As conclusões do relatório, a que a agência Lusa teve acesso, estão a preocupar os profissionais do Hospital de Santa Cruz, nomeadamente os médicos do serviço auditado, que não sabem o que a tutela vai fazer com as recomendações de Paul Sergeant, nas quais não está definido um futuro para esta unidade de saúde.
Mas também nos outros hospitais públicos visados -- Santa Marta e Santa Maria -- o relatório não foi bem recebido, tendo mesmo levado o diretor do serviço de cirurgia cardiotorácica do Centro Hospitalar de Lisboa Norte (Santa Maria e Pulido Valente) a escrever à Ordem dos Médicos para que esta se pronunciasse.
Concluiu Paul Sergeant que, com uma melhor organização, são suficientes dois hospitais públicos para a prática de cirurgia cardiotorácica, embora defenda a continuidade do acordo que o Estado tem com o Hospital da Cruz Vermelha, que é semipúblico, para suprimir eventuais necessidades nesta área.
A auditoria identificou uma "considerável duplicação de atividades e serviços na região de Lisboa, sem que tal resultasse em benefícios para os doentes ou a sociedade". As listas de espera também mereceram críticas do cirurgião, bem como a ausência de uma monitorização das mesmas e dos doentes após as cirurgias.
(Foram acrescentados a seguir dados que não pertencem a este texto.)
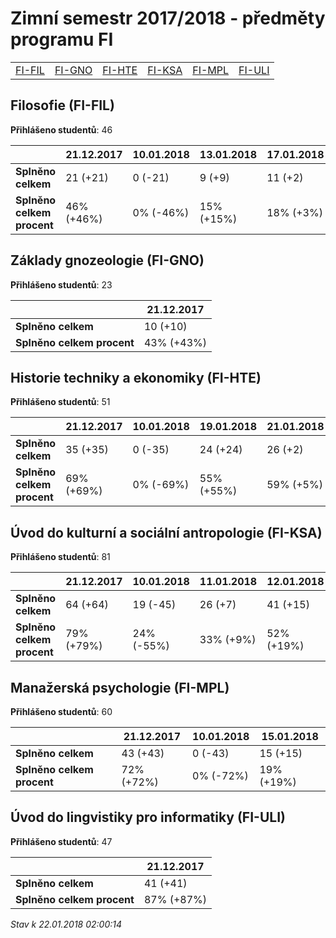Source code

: # Zimní semestr 2017/2018 - předměty programu FI


| | | | | | |
|-|-|-|-|-|-|
|[FI-FIL](#filosofie-fi-fil) | [FI-GNO](#základy-gnozeologie-fi-gno) | [FI-HTE](#historie-techniky-a-ekonomiky-fi-hte) | [FI-KSA](#úvod-do-kulturní-a-sociální-antropologie-fi-ksa) | [FI-MPL](#manažerská-psychologie-fi-mpl) | [FI-ULI](#úvod-do-lingvistiky-pro-informatiky-fi-uli)|

        

## Filosofie (FI-FIL)

**Přihlášeno studentů**: 46

|                          |21.12.2017|10.01.2018|13.01.2018|17.01.2018|18.01.2018|20.01.2018|
|--------------------------|--------------------|--------------------|--------------------|--------------------|--------------------|--------------------|
|**Splněno celkem**        |21 (+21)|0 (-21)|9 (+9)|11 (+2)|23 (+12)|28 (+5)|
|**Splněno celkem procent**|46% (+46%)|0% (-46%)|15% (+15%)|18% (+3%)|38% (+20%)|47% (+9%)|

## Základy gnozeologie (FI-GNO)

**Přihlášeno studentů**: 23

|                          |21.12.2017|
|--------------------------|--------------------|
|**Splněno celkem**        |10 (+10)|
|**Splněno celkem procent**|43% (+43%)|

## Historie techniky a ekonomiky (FI-HTE)

**Přihlášeno studentů**: 51

|                          |21.12.2017|10.01.2018|19.01.2018|21.01.2018|22.01.2018|
|--------------------------|--------------------|--------------------|--------------------|--------------------|--------------------|
|**Splněno celkem**        |35 (+35)|0 (-35)|24 (+24)|26 (+2)|27 (+1)|
|**Splněno celkem procent**|69% (+69%)|0% (-69%)|55% (+55%)|59% (+5%)|61% (+2%)|

## Úvod do kulturní a sociální antropologie (FI-KSA)

**Přihlášeno studentů**: 81

|                          |21.12.2017|10.01.2018|11.01.2018|12.01.2018|17.01.2018|18.01.2018|19.01.2018|
|--------------------------|--------------------|--------------------|--------------------|--------------------|--------------------|--------------------|--------------------|
|**Splněno celkem**        |64 (+64)|19 (-45)|26 (+7)|41 (+15)|47 (+6)|53 (+6)|66 (+13)|
|**Splněno celkem procent**|79% (+79%)|24% (-55%)|33% (+9%)|52% (+19%)|59% (+8%)|67% (+8%)|84% (+16%)|

## Manažerská psychologie (FI-MPL)

**Přihlášeno studentů**: 60

|                          |21.12.2017|10.01.2018|15.01.2018|
|--------------------------|--------------------|--------------------|--------------------|
|**Splněno celkem**        |43 (+43)|0 (-43)|15 (+15)|
|**Splněno celkem procent**|72% (+72%)|0% (-72%)|19% (+19%)|

## Úvod do lingvistiky pro informatiky (FI-ULI)

**Přihlášeno studentů**: 47

|                          |21.12.2017|
|--------------------------|--------------------|
|**Splněno celkem**        |41 (+41)|
|**Splněno celkem procent**|87% (+87%)|



*Stav k 22.01.2018 02:00:14*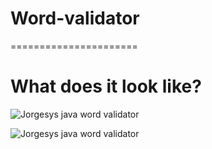 # Word-validator
======================


# What does it look like?

![Jorgesys java word validator](https://i.stack.imgur.com/SF6wF.png)

![Jorgesys java word validator](https://i.stack.imgur.com/RY0MN.png)
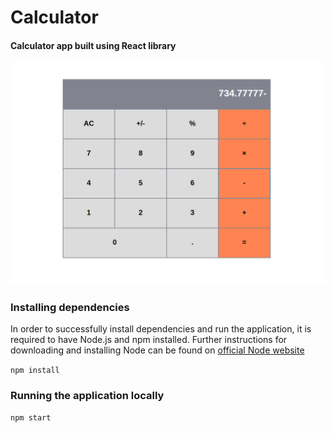 # Calculator

#### Calculator app built using React library

![screenshot](screenshot.png)

### Installing dependencies

In order to successfully install dependencies and run the application, it is required to have Node.js and npm installed. Further instructions for downloading and installing Node can be found on [official Node website](https://nodejs.org/en/)

`npm install`

### Running the application locally

`npm start`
Paul Sergeant considera que devem existir dois centros de cirurgia cardíaca, "bem estruturados e bem organizados", em Lisboa, e que a escolha natural são os hospitais de Santa Marta e Santa Maria.
A cirurgia torácica deve ser concentrada no Hospital de Santa Maria e a cirurgia congénita no Santa Marta, defende o cirurgião, para quem os transplantes cardíaco e pulmonar devem fazer-se no Hospital de Santa Marta, em "estreita colaboração" com o de Santa Maria.
Rui Ferreira, coordenador do Programa Nacional para as Doenças Cérebro-Cardiovasculares e um dos auditores que acompanhou Paul Sergeant, esclareceu à Lusa que se trata apenas de recomendações: "Têm de ser os decisores políticos a decidir".
O especialista -- que exerce no Hospital de Santa Marta, uma das instituições auditadas - nega que seja sugerido o fim do Hospital de Santa Cruz, embora no relatório não seja indicado qual o seu papel nas áreas auditadas.
Sobre a celeuma que estas recomendações estão a provocar, Rui Ferreira disse compreender, mas defendeu que "os profissionais têm de se habituar a que haja uma avaliação dos resultados".
A realização desta auditoria por "uma entidade estrangeira" mereceu o "repúdio" e a "indignação" do Colégio de Especialidade de Cirurgia Cardiotorácica da Ordem dos Médicos, que critica esta nomeação "sem que para tal fosse dada explicação adequada e sem ouvir as entidades que, legalmente, têm a responsabilidade de supervisionar a qualidade e idoneidade dos serviços hospitalares".
"Parece haver, neste caso, outros interesses que não os diretamente relacionados com a qualidade dos serviços e o bem-estar dos doentes que os procuram", lê-se no documento com a posição deste Colégio.
A Lusa tentou obter, sem sucesso, uma reação do Hospital de Santa Cruz. Da parte do Hospital de Santa Maria, a diretora clínica reconheceu que esta "não foi uma auditoria clássica com visita formal, sem consulta de processos, sem avaliação sólida e sem propostas concretas".
Segundo Maria do Céu Machado, algumas das mudanças propostas nesta auditoria já estão em curso. "Nestes últimos meses foram elaboradas normas quanto aos circuitos, marcação de doentes e intervenção médica e de enfermagem", adiantou.
A administração do Hospital da Cruz Vermelha disse à Lusa que não conhece o relatório da auditoria e que, por isso, não se pronuncia.